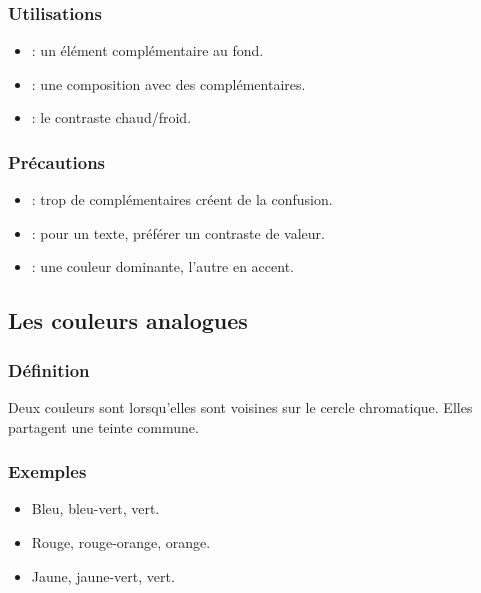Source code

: \subsubsection{Utilisations}

\begin{itemize}
    \item {} : un élément complémentaire au fond.
    \item {} : une composition avec des complémentaires.
    \item {} : le contraste chaud/froid.
\end{itemize}

\subsubsection{Précautions}

\begin{itemize}
    \item {} : trop de complémentaires créent de la confusion.
    \item {} : pour un texte, préférer un contraste de valeur.
    \item {} : une couleur dominante, l'autre en accent.
\end{itemize}

\subsection{Les couleurs analogues}

\subsubsection{Définition}

Deux couleurs sont  lorsqu'elles sont voisines sur le cercle chromatique. Elles partagent une teinte commune.

\subsubsection{Exemples}

\begin{itemize}
    \item Bleu, bleu-vert, vert.
    \item Rouge, rouge-orange, orange.
    \item Jaune, jaune-vert, vert.
\end{itemize}

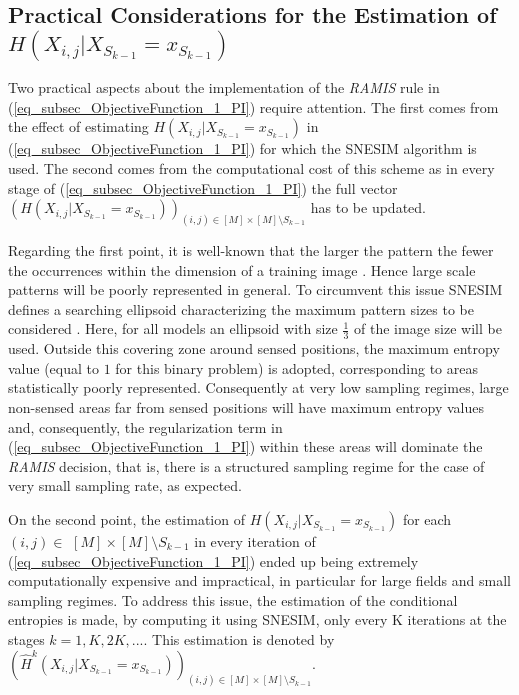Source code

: \subsection{Practical Considerations for the Estimation of \texorpdfstring{\\ $H(X_{i,j}| X_{S_{k-1}} = x_{S_{k-1}} )$}{H(X | X\_S = x\_S)} }
\label{sec_appl_mps_PI_experiments}
Two practical aspects about the implementation of the \emph{RAMIS} rule in (\ref{eq_subsec_ObjectiveFunction_1_PI}) require attention. The first comes from the effect of estimating $H(X_{i,j}| X_{S_{k-1}} = x_{S_{k-1}} )$ in (\ref{eq_subsec_ObjectiveFunction_1_PI}) for which the SNESIM algorithm \citep{Strebelle_2004a} is used.  
The second comes from  the computational cost of this scheme as in every stage of (\ref{eq_subsec_ObjectiveFunction_1_PI}) the full vector $(H(X_{i,j}| X_{S_{k-1}} = x_{S_{k-1}} ))_{(i,j) \in [M]\times [M] \setminus S_{k-1}}$ has to be updated. 

Regarding the first point, it is well-known that the larger the pattern the fewer the occurrences within the dimension of a training image \citep{Remy_2009_a}. Hence  large scale patterns will be poorly represented in general. To circumvent this issue {SNESIM} defines a searching ellipsoid characterizing the maximum pattern sizes to be considered \citep{huang_2013_a,Remy_2009_a}. Here, for all models an ellipsoid with size $\frac{1}{3}$ of the image size will be used. Outside this covering zone around sensed positions, the maximum entropy value (equal to $1$ for this binary problem) is adopted, corresponding to areas statistically poorly represented. Consequently at very low sampling regimes, large non-sensed areas far from sensed positions will have maximum entropy values  and, consequently, the regularization term in (\ref{eq_subsec_ObjectiveFunction_1_PI}) within these areas will dominate the \emph{RAMIS} decision, that is, there is a structured sampling regime for the case of very small sampling rate, as expected.

On the second point, the estimation of $H(X_{i,j}| X_{S_{k-1}} = x_{S_{k-1}})$ for each $(i,j) \in $ $ [M]\times [M] \setminus S_{k-1}$ in every iteration of (\ref{eq_subsec_ObjectiveFunction_1_PI}) ended up being extremely computationally expensive and impractical, in particular for large fields  and small sampling regimes. To address this issue, the estimation of the conditional entropies is made, by computing it using {SNESIM}, only every K iterations at the stages $k=1,K,2K,...$. This estimation is denoted by $(\hat{H}^k_{}(X_{i,j}| X_{S_{k-1}}=x_{S_{k-1}}))_{(i,j) \in [M]\times [M] \setminus S_{k-1}}$.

**Task details:**
Search the records for the word "contraste" and return every line that holds it.

**Output of the task:**
    \item {} : le contraste chaud/froid.
    \item {} : pour un texte, préférer un contraste de valeur.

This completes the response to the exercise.